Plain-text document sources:

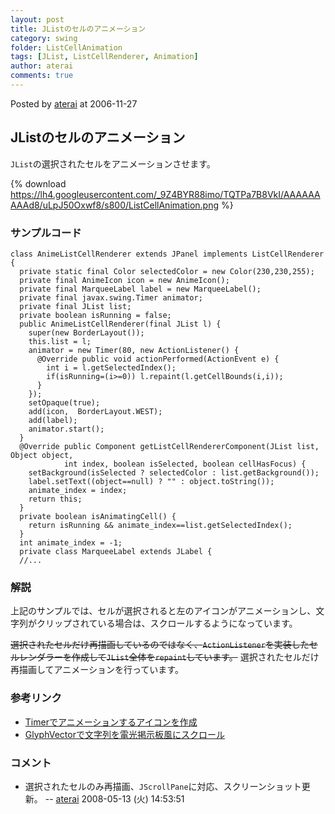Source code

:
 ```yaml
---
layout: post
title: JListのセルのアニメーション
category: swing
folder: ListCellAnimation
tags: [JList, ListCellRenderer, Animation]
author: aterai
comments: true
---
```


Posted by [aterai](http://terai.xrea.jp/aterai.html) at 2006-11-27

## JListのセルのアニメーション
`JList`の選択されたセルをアニメーションさせます。

{% download https://lh4.googleusercontent.com/_9Z4BYR88imo/TQTPa7B8VkI/AAAAAAAAAd8/uLpJ50Oxwf8/s800/ListCellAnimation.png %}

### サンプルコード
<pre class="prettyprint"><code>class AnimeListCellRenderer extends JPanel implements ListCellRenderer {
  private static final Color selectedColor = new Color(230,230,255);
  private final AnimeIcon icon = new AnimeIcon();
  private final MarqueeLabel label = new MarqueeLabel();
  private final javax.swing.Timer animator;
  private final JList list;
  private boolean isRunning = false;
  public AnimeListCellRenderer(final JList l) {
    super(new BorderLayout());
    this.list = l;
    animator = new Timer(80, new ActionListener() {
      @Override public void actionPerformed(ActionEvent e) {
        int i = l.getSelectedIndex();
        if(isRunning=(i&gt;=0)) l.repaint(l.getCellBounds(i,i));
      }
    });
    setOpaque(true);
    add(icon,  BorderLayout.WEST);
    add(label);
    animator.start();
  }
  @Override public Component getListCellRendererComponent(JList list, Object object,
            int index, boolean isSelected, boolean cellHasFocus) {
    setBackground(isSelected ? selectedColor : list.getBackground());
    label.setText((object==null) ? "" : object.toString());
    animate_index = index;
    return this;
  }
  private boolean isAnimatingCell() {
    return isRunning &amp;&amp; animate_index==list.getSelectedIndex();
  }
  int animate_index = -1;
  private class MarqueeLabel extends JLabel {
  //...
</code></pre>

### 解説
上記のサンプルでは、セルが選択されると左のアイコンがアニメーションし、文字列がクリップされている場合は、スクロールするようになっています。

~~選択されたセルだけ再描画しているのではなく、`ActionListener`を実装したセルレンダラーを作成して`JList`全体を`repaint`しています。~~
選択されたセルだけ再描画してアニメーションを行っています。

### 参考リンク
- [Timerでアニメーションするアイコンを作成](http://terai.xrea.jp/Swing/AnimeIcon.html)
- [GlyphVectorで文字列を電光掲示板風にスクロール](http://terai.xrea.jp/Swing/ScrollingMessage.html)

<!-- dummy comment line for breaking list -->

### コメント
- 選択されたセルのみ再描画、`JScrollPane`に対応、スクリーンショット更新。 -- [aterai](http://terai.xrea.jp/aterai.html) 2008-05-13 (火) 14:53:51

<!-- dummy comment line for breaking list -->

TASK TO CARRY OUT - Repeat every entry above precisely, leaving each picture out.

OUTPUT BELOW -
Source code

:
 ```yaml
---
layout: post
title: JListのセルのアニメーション
category: swing
folder: ListCellAnimation
tags: [JList, ListCellRenderer, Animation]
author: aterai
comments: true
---
```


Posted by [aterai](http://terai.xrea.jp/aterai.html) at 2006-11-27

## JListのセルのアニメーション
`JList`の選択されたセルをアニメーションさせます。

{% download https://lh4.googleusercontent.com/_9Z4BYR88imo/TQTPa7B8VkI/AAAAAAAAAd8/uLpJ50Oxwf8/s800/ListCellAnimation.png %}

### サンプルコード
<pre class="prettyprint"><code>class AnimeListCellRenderer extends JPanel implements ListCellRenderer {
  private static final Color selectedColor = new Color(230,230,255);
  private final AnimeIcon icon = new AnimeIcon();
  private final MarqueeLabel label = new MarqueeLabel();
  private final javax.swing.Timer animator;
  private final JList list;
  private boolean isRunning = false;
  public AnimeListCellRenderer(final JList l) {
    super(new BorderLayout());
    this.list = l;
    animator = new Timer(80, new ActionListener() {
      @Override public void actionPerformed(ActionEvent e) {
        int i = l.getSelectedIndex();
        if(isRunning=(i&gt;=0)) l.repaint(l.getCellBounds(i,i));
      }
    });
    setOpaque(true);
    add(icon,  BorderLayout.WEST);
    add(label);
    animator.start();
  }
  @Override public Component getListCellRendererComponent(JList list, Object object,
            int index, boolean isSelected, boolean cellHasFocus) {
    setBackground(isSelected ? selectedColor : list.getBackground());
    label.setText((object==null) ? "" : object.toString());
    animate_index = index;
    return this;
  }
  private boolean isAnimatingCell() {
    return isRunning &amp;&amp; animate_index==list.getSelectedIndex();
  }
  int animate_index = -1;
  private class MarqueeLabel extends JLabel {
  //...
</code></pre>

### 解説
上記のサンプルでは、セルが選択されると左のアイコンがアニメーションし、文字列がクリップされている場合は、スクロールするようになっています。

~~選択されたセルだけ再描画しているのではなく、`ActionListener`を実装したセルレンダラーを作成して`JList`全体を`repaint`しています。~~
選択されたセルだけ再描画してアニメーションを行っています。

### 参考リンク
- [Timerでアニメーションするアイコンを作成](http://terai.xrea.jp/Swing/AnimeIcon.html)
- [GlyphVectorで文字列を電光掲示板風にスクロール](http://terai.xrea.jp/Swing/ScrollingMessage.html)

<!-- dummy comment line for breaking list -->

### コメント
- 選択されたセルのみ再描画、`JScrollPane`に対応、スクリーンショット更新。 -- [aterai](http://terai.xrea.jp/aterai.html) 2008-05-13 (火) 14:53:51

<!-- dummy comment line for breaking list -->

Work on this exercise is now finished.